**Problem statement:** Given the records that follow, return each one verbatim.

┌──

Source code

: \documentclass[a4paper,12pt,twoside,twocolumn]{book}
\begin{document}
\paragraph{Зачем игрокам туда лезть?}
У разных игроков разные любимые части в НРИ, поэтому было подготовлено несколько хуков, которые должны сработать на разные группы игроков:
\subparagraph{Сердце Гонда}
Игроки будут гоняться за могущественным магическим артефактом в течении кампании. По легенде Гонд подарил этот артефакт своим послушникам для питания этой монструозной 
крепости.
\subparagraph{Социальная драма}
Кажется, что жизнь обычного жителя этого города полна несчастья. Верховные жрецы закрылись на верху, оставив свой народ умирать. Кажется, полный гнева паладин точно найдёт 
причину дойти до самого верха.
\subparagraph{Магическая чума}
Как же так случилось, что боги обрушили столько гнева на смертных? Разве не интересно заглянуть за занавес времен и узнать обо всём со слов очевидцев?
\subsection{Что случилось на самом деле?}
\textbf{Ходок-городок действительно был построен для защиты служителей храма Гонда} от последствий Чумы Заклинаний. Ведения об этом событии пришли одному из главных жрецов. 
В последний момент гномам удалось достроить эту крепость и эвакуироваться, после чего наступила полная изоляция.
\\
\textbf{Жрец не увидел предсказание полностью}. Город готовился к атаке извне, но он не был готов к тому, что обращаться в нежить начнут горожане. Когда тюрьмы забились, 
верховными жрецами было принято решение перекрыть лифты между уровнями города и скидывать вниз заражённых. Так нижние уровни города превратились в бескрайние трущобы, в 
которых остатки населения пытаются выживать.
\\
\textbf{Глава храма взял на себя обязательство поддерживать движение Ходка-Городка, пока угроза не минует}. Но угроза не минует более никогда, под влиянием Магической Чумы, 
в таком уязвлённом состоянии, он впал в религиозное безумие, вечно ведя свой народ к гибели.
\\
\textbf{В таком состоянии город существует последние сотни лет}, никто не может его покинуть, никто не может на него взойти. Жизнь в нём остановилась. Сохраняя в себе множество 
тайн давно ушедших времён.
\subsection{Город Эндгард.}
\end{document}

└──

**Task answer:**
Source code

: \documentclass[a4paper,12pt,twoside,twocolumn]{book}
\begin{document}
\paragraph{Зачем игрокам туда лезть?}
У разных игроков разные любимые части в НРИ, поэтому было подготовлено несколько хуков, которые должны сработать на разные группы игроков:
\subparagraph{Сердце Гонда}
Игроки будут гоняться за могущественным магическим артефактом в течении кампании. По легенде Гонд подарил этот артефакт своим послушникам для питания этой монструозной 
крепости.
\subparagraph{Социальная драма}
Кажется, что жизнь обычного жителя этого города полна несчастья. Верховные жрецы закрылись на верху, оставив свой народ умирать. Кажется, полный гнева паладин точно найдёт 
причину дойти до самого верха.
\subparagraph{Магическая чума}
Как же так случилось, что боги обрушили столько гнева на смертных? Разве не интересно заглянуть за занавес времен и узнать обо всём со слов очевидцев?
\subsection{Что случилось на самом деле?}
\textbf{Ходок-городок действительно был построен для защиты служителей храма Гонда} от последствий Чумы Заклинаний. Ведения об этом событии пришли одному из главных жрецов. 
В последний момент гномам удалось достроить эту крепость и эвакуироваться, после чего наступила полная изоляция.
\\
\textbf{Жрец не увидел предсказание полностью}. Город готовился к атаке извне, но он не был готов к тому, что обращаться в нежить начнут горожане. Когда тюрьмы забились, 
верховными жрецами было принято решение перекрыть лифты между уровнями города и скидывать вниз заражённых. Так нижние уровни города превратились в бескрайние трущобы, в 
которых остатки населения пытаются выживать.
\\
\textbf{Глава храма взял на себя обязательство поддерживать движение Ходка-Городка, пока угроза не минует}. Но угроза не минует более никогда, под влиянием Магической Чумы, 
в таком уязвлённом состоянии, он впал в религиозное безумие, вечно ведя свой народ к гибели.
\\
\textbf{В таком состоянии город существует последние сотни лет}, никто не может его покинуть, никто не может на него взойти. Жизнь в нём остановилась. Сохраняя в себе множество 
тайн давно ушедших времён.
\subsection{Город Эндгард.}
\end{document}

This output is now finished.